A hurricane in 1900 devastated Galveston, Tex., and killed at least 6,000 people. (AP Photo/Sisters of Charity of the Incarnate Word)

Vacationers flocking to the beaches and grand bath houses of the Oleander City – as Galveston, Tex., was called in 1900 – didn’t listen. Neither did most of the city’s 38,000 residents.

Fake news. That’s what they thought when weather scientists warned that a storm was coming and everyone should seek higher ground. The story was buried on Page 3 of the Daily News that morning, Sept. 8.

People paid dearly for ignoring the scientists.

Despite wind and rain that morning, folks went about their business. But by late afternoon, the houses along the beaches began crashing down. The bridges to the mainland collapsed. People trying to flee the winds were killed by hurtling bricks and lumber; some were decapitated by pieces of roof slate knifing through the air.

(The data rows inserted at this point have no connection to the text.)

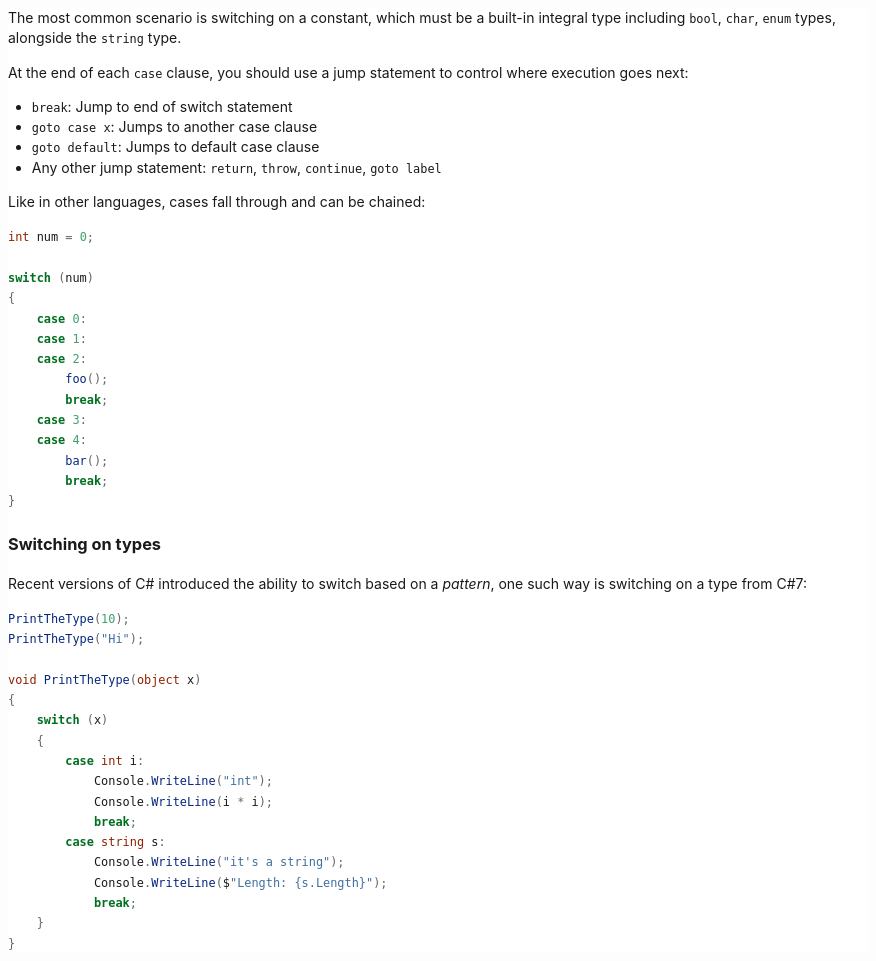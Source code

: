 The most common scenario is switching on a constant, which must be a built-in integral type including `bool`, `char`, `enum` types, alongside the `string` type.

At the end of each `case` clause, you should use a jump statement to control where execution goes next:

- `break`: Jump to end of switch statement
- `goto case x`: Jumps to another case clause
- `goto default`: Jumps to default case clause
- Any other jump statement: `return`, `throw`, `continue`, `goto label`

Like in other languages, cases fall through and can be chained:

```c#
int num = 0;

switch (num)
{
	case 0:
	case 1:
	case 2:
		foo();
		break;
	case 3:
	case 4:
		bar();
		break;
}
```

### Switching on types
Recent versions of C# introduced the ability to switch based on a *pattern*, one such way is switching on a type from C#7:

```c#
PrintTheType(10);
PrintTheType("Hi");

void PrintTheType(object x)
{
	switch (x)
	{
		case int i:
			Console.WriteLine("int");
			Console.WriteLine(i * i);
			break;
		case string s:
			Console.WriteLine("it's a string");
			Console.WriteLine($"Length: {s.Length}");
			break;
	}
}
```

Between 6,000 and 8,000 were killed. A third of the city’s occupants were gravely injured. And two-thirds of the city — the fourth-largest in Texas at the time — was completely destroyed. The morning of Sept. 9, after a night of winds thought to have reached 120 miles per hour, Galveston was mountains of debris and bodies.

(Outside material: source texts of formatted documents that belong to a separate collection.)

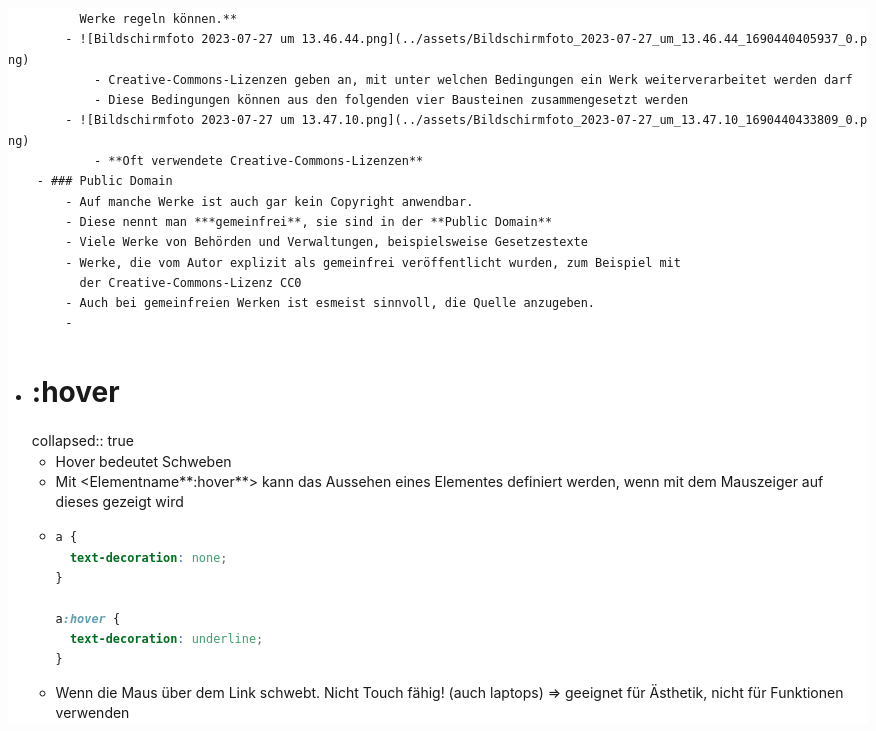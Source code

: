 			  Werke regeln können.**
			- ![Bildschirmfoto 2023-07-27 um 13.46.44.png](../assets/Bildschirmfoto_2023-07-27_um_13.46.44_1690440405937_0.png)
				- Creative-Commons-Lizenzen geben an, mit unter welchen Bedingungen ein Werk weiterverarbeitet werden darf
				- Diese Bedingungen können aus den folgenden vier Bausteinen zusammengesetzt werden
			- ![Bildschirmfoto 2023-07-27 um 13.47.10.png](../assets/Bildschirmfoto_2023-07-27_um_13.47.10_1690440433809_0.png)
				- **Oft verwendete Creative-Commons-Lizenzen**
		- ### Public Domain
			- Auf manche Werke ist auch gar kein Copyright anwendbar.
			- Diese nennt man ***gemeinfrei**, sie sind in der **Public Domain**
			- Viele Werke von Behörden und Verwaltungen, beispielsweise Gesetzestexte
			- Werke, die vom Autor explizit als gemeinfrei veröffentlicht wurden, zum Beispiel mit
			  der Creative-Commons-Lizenz CC0
			- Auch bei gemeinfreien Werken ist esmeist sinnvoll, die Quelle anzugeben.
			-
- # :hover
  collapsed:: true
	- Hover bedeutet Schweben
	- Mit <Elementname**:hover**> kann das Aussehen eines Elementes definiert werden, wenn mit dem Mauszeiger auf dieses gezeigt wird
	- ```css
	  a {
	    text-decoration: none;
	  }
	  
	  a:hover {
	    text-decoration: underline;
	  }
	  
	  ```
	- Wenn die Maus über dem Link schwebt. Nicht Touch fähig! (auch laptops) => geeignet für Ästhetik, nicht für Funktionen verwenden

The Great Hurricane of 1900 in Galveston remains the deadliest natural disaster in U.S. history. Now another monster storm, Hurricane Harvey, is slamming Texas. It roared ashore in Corpus Christi at 10 p.m. Central time Friday with 130 mph winds and as much as 40 inches of rain.  In addition to the ferocious winds and a storm surge that could reach 12 feet, Harvey could bring “catastrophic flooding” in the coming days, forecasters warned.

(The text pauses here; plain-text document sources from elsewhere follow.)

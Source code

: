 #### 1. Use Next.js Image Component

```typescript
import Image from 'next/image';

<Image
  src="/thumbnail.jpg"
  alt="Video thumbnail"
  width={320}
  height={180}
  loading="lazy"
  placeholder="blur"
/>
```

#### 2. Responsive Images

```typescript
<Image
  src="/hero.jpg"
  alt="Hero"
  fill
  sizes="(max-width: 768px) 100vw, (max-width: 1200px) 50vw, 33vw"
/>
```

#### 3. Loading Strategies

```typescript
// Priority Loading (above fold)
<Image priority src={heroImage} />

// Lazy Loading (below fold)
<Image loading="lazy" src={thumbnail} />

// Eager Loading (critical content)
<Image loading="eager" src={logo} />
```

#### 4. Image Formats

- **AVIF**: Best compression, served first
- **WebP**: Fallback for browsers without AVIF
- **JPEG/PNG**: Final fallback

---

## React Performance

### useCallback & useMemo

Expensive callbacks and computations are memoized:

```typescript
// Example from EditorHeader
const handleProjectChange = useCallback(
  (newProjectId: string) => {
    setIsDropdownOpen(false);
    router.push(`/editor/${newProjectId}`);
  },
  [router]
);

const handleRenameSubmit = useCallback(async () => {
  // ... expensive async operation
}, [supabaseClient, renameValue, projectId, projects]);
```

Texas Gov. Greg Abbott (R) had urged residents of low-lying areas to evacuate. It was unclear how many people heeded the warnings before the storm hit.

“I’m even seeing people in Corpus Christi say they think they’ll be fine and they’re just going to ride it out,” said Capital Weather Gang’s Angela Fritz, deputy weather editor for The Washington Post, on Friday. “Forecast technology has made it so we have a really good idea of what’s going to happen as much as a week in advance, but even just a day before the storm, people tend to deny the worst.

“That’s when you need a human forecaster to come in and say, ‘Hey — this is going to get really bad. Maybe you should consider the safety of your family,’ ” Fritz said.

For decades after the devastation in Galveston, even as meteorologists improved hurricane predictions, storms bore down on cities and walloped those who didn’t leave.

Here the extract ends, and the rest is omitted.